Years ago I was walking the dusty roads in Afghanistan, and I had a thought.
It was hot, really hot, and as I walked, sweatless in the desert heat, I began to think about winter and how nice winter can be, cold and brisk; how walking in winter can be such an invigorating experience.
I started thinking about how much I missed walking the dogs in the wild wind chill, how sweet it is to see them run through the snow, frost growing on their whiskers.
It was that kind of heat I was walking through, the kind that makes 40 below wind chill seem inviting. I was not kidding myself, I knew it was just a small way to make the heat seem a bit less oppressive, and so I just let myself go with it for a bit.
Ultimately, I started thinking about ice fishing, and that made me smile. It had been years since I had gone ice fishing, and the heat of the dusty road made me miss it. So I made a decision right then.
When I got back home, I went to Runnings in Pierre and spent a ton of my deployment income on getting myself set up for ice fishing. I bought the tent, auger, propane heater, rods, scoop and the acquired the accoutrements I would need.
Then, the unthinkable. For the next year or so, we just did not have enough ice to go fishing and so it was not until I moved to Aberdeen that I had the chance to finally use my equipment. My friend Micah and I drove out to Pierre, linked up with my friend Ted and we went out to the river to fish in 55 below wind chill, just as I had dreamed so long before.
We discovered on the river that the tent did not open as it was supposed to, and the heater no longer worked.
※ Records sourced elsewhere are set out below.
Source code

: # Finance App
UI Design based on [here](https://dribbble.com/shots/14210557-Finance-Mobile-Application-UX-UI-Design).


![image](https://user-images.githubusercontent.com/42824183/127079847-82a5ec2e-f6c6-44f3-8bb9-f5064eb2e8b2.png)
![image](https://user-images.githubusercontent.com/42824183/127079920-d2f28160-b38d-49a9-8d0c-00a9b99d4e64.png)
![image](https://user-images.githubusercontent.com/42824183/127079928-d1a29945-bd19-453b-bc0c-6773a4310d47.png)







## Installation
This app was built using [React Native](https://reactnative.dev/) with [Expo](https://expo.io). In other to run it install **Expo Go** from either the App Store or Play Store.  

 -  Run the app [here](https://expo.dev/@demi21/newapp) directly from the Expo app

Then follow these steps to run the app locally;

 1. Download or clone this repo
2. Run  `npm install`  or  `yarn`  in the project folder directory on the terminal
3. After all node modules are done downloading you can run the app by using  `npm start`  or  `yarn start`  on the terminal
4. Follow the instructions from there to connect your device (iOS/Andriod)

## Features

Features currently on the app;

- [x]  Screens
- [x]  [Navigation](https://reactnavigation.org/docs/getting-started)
We went back to Runnings and got a small propane tank and heater, but it meant we would have to have it burning in the tent, but we assumed it would be fine because the wind whipping through the tent would provide ventilation.
The ice fishing was incredibly fun even though we did not catch a single fish. We did, however, catch a lot of laughs and stories, and we made some memories. We laughed about the cold, the lack of fish and the absurdity of the situation. Micah and Ted, who had not met before, became friends and, all in all, it was a great day.
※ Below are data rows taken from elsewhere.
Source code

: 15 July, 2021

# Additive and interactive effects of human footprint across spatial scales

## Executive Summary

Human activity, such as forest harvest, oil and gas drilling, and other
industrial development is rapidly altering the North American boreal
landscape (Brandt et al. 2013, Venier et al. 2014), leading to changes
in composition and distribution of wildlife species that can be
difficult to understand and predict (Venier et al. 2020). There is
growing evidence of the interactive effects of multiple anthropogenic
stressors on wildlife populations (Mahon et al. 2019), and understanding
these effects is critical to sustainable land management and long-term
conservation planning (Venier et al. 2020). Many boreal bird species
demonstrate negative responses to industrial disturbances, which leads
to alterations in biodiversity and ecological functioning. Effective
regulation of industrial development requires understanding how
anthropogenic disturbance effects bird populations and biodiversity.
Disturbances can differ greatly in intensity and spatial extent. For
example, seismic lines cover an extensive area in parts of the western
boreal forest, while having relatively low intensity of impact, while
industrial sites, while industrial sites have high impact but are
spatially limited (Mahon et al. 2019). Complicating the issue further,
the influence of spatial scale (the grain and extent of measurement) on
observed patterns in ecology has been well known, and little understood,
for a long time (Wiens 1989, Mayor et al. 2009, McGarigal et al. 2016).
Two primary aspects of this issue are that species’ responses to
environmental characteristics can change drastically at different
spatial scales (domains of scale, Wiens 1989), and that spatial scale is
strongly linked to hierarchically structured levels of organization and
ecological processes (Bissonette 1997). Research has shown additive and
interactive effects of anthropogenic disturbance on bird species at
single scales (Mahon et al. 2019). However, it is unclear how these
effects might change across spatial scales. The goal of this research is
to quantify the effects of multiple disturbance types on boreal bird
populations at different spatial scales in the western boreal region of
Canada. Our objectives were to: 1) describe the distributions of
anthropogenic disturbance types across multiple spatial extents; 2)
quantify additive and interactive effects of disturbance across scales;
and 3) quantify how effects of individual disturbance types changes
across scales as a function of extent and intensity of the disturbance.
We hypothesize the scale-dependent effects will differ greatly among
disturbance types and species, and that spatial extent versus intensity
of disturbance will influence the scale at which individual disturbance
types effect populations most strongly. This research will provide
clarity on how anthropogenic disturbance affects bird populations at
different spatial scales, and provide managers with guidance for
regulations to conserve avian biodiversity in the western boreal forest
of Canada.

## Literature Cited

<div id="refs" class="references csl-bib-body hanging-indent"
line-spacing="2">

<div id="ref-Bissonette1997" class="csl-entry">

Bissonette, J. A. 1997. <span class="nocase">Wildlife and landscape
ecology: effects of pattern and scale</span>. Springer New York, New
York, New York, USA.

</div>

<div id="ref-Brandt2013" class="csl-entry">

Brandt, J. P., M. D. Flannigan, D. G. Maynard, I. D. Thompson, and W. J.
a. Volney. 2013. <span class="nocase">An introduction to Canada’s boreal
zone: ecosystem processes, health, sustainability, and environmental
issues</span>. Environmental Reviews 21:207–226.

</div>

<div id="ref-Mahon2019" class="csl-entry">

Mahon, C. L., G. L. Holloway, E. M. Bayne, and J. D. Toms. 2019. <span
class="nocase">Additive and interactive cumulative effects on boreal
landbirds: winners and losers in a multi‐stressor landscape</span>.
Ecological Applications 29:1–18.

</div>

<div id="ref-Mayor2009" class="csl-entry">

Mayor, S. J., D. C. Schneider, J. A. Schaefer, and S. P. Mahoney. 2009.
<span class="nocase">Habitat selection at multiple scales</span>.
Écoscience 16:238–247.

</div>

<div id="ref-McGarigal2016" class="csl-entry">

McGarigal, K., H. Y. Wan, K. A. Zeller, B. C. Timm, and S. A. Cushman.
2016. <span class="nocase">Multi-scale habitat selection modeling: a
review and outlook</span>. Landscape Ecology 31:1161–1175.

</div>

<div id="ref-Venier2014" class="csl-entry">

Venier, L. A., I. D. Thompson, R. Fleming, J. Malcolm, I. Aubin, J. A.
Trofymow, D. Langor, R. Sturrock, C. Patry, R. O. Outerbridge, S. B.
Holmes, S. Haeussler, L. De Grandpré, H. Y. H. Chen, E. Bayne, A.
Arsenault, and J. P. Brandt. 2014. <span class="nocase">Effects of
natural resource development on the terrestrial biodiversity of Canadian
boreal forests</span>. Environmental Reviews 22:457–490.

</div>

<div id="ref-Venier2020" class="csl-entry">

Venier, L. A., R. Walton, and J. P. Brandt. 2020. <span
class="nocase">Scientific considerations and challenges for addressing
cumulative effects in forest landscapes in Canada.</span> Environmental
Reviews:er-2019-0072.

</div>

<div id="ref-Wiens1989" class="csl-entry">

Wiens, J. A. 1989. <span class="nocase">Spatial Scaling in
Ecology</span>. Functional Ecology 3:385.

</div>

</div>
We spent the night at Ted’s house, and I woke up at 3 a.m. with a screaming headache, which was odd. I later found out that all three of us woke up about the same time with the same headache. We discovered we had carbon monoxide poisoning from the heater.
Since everyone was fine, it was just another thing to laugh about.
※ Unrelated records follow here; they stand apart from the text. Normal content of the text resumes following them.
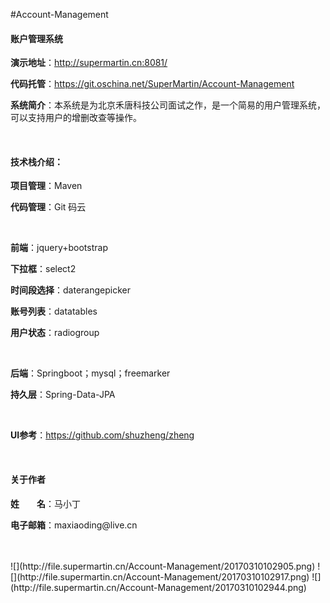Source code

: #Account-Management

<p><h4>账户管理系统 </h4></p>
<p><b>演示地址</b>：<a href="http://supermartin.cn:8081/" target="_blank">http://supermartin.cn:8081/</a></p>
<p><b>代码托管</b>：<a href="https://git.oschina.net/SuperMartin/Account-Management" target="_blank">https://git.oschina.net/SuperMartin/Account-Management</a></p>
<p><b>系统简介</b>：本系统是为北京禾唐科技公司面试之作，是一个简易的用户管理系统，可以支持用户的增删改查等操作。</p>
<br/>
<p><h4>技术栈介绍：</h4></p>
<p><b>项目管理</b>：Maven </p>
<p><b>代码管理</b>：Git 码云 </p>
<br />
<p><b>前端</b>：jquery+bootstrap</p>
<p><b>下拉框</b>：select2</p>
<p><b>时间段选择</b>：daterangepicker</p>
<p><b>账号列表</b>：datatables</p>
<p><b>用户状态</b>：radiogroup</p>
<br />
<p><b>后端</b>：Springboot；mysql；freemarker</p>
<p><b>持久层</b>：Spring-Data-JPA</p>
<br />
<p><b>UI参考</b>：<a href="https://github.com/shuzheng/zheng" target="_blank">https://github.com/shuzheng/zheng</a></p>
<br/>
<p><h4>关于作者</h4></p>
<p><b>姓　　名</b>：马小丁</p>
<p><b>电子邮箱</b>：maxiaoding@live.cn</p>
<br/>
<br/>
![](http://file.supermartin.cn/Account-Management/20170310102905.png)
![](http://file.supermartin.cn/Account-Management/20170310102917.png)
![](http://file.supermartin.cn/Account-Management/20170310102944.png)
I have had the chance to go ice fishing a few times since then (actually catching fish) and each time has been an enjoyable gift, a chance to remember there is beauty, even in the midst of a frozen January.
Sometimes, when it gets quiet and we are just focused on fishing, I will look at that hole in the ice by my feet, gazing into the water below, somehow mystically alive with light and mystery, I simply stop and think about the wonder of the moment I am living; just enjoying the gift of friends and fishing and laughter and quiet and life.
It makes me think of the Rule of Saint Benedict and his insistence that those living the monastic life find balance in their lives. This ancient wisdom challenges us to remember that the joy of life is not found in establishing priorities, but in discovering balance.
Work is important, family is important, prayer is important, play is important, but wisdom reminds us that life is not a matter of deciding which is more important, but of finding a balance with all the important things in our lives. If we are too busy to stop and enjoy life, at least a little, then we have forgotten why we are living at all.
The Rule of Saint Benedict does not, of course, seek this balance for its own sake, as great as it is; this balance is meant to free us enough that we might discover the presence of Christ in all we do, and in this, love him more and more deeply.
Laughing with friends on a frozen lake, walking the dry roads of Afghanistan, the work I do, the quiet moments of reading and thinking, rest, exercise, preparing meals, eating those meals, the list is a lifetime long, and it all matters. Finding our balanced heart in them all reveals the wonder of Christ, always there, always loving, always sympathetic when his followers just can’t seem to catch a fish.